*Geek Box: Latency Periods
The ‘latency period’ of a disease is the period during which it is developing, without any overt signs or symptoms, prior to diagnosis. For example, while heart attacks increase in prevalence from age 50 onwards, we know that the process of atherosclerosis can begin to develop in teenage years. This process adds up to a cumulative burden over time, manifesting as a disease after up to 40-years of an exposure [in this case, and exposure to LDL-cholesterol mediated by genetic, dietary, and other lifestyle factors].
All chronic lifestyle diseases – heart disease, diabetes, stroke, etc. – are diseases characterised by long-latency periods. This is critically important to how we study diet-disease relationships. Nutrition science emerged during a period when the conditions facing public health – rickets, beri-beri, pellagra, goitre – were conditions defined by single-nutrient deficiency states, and characterised by short-latency periods: symptoms onset rapidly in deficiency, and resolved rapidly once deficiency was addressed, and nutritional adequacy restored.

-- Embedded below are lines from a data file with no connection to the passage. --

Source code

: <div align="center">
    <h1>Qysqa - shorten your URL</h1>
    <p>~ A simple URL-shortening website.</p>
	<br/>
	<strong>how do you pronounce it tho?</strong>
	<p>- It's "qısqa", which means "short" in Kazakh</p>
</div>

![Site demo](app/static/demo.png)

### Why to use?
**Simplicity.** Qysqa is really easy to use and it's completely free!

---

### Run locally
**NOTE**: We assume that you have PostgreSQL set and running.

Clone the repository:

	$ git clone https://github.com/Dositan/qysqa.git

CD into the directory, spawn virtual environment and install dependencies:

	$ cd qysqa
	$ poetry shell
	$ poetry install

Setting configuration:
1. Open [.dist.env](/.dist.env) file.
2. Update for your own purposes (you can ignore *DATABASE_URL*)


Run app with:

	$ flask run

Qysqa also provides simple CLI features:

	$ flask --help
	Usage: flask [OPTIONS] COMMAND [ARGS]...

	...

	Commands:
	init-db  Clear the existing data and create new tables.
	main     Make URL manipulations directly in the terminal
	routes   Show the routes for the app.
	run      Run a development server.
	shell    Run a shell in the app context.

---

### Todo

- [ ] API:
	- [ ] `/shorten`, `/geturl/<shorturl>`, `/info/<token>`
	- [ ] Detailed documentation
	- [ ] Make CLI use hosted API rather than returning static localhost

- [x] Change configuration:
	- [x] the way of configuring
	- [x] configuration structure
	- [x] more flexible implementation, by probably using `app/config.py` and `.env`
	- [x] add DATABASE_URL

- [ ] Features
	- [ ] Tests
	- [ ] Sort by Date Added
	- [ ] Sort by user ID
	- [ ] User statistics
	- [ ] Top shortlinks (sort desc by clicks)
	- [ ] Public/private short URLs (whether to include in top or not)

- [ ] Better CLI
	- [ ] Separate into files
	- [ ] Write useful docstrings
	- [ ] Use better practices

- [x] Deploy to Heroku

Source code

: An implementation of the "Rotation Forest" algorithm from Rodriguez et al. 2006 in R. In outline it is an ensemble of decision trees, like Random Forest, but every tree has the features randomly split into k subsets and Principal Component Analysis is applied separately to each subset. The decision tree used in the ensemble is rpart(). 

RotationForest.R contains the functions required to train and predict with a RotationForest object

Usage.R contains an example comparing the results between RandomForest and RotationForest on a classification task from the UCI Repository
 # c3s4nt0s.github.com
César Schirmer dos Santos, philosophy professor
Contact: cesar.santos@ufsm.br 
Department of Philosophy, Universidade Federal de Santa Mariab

However, modern nutritional epidemiology is faced with a logistical problem of trying to determine relationships between diseases with long latency periods and populations in which the exposure of interest – food – is a continuous, daily, exposure. In this respect, long-term prospective cohort studies are an under-appreciated – and misunderstood – tool with which to examined long-term diet-disease relationships. Capturing the relationship between dietary exposures earlier in life, and disease onset later in life, has been the defining challenge for nutritional epidemiology, and the primary reason for the development of food-frequency questionnaires, which may capture a picture of past dietary history, to be related to disease outcomes years later during the follow-up period of the study.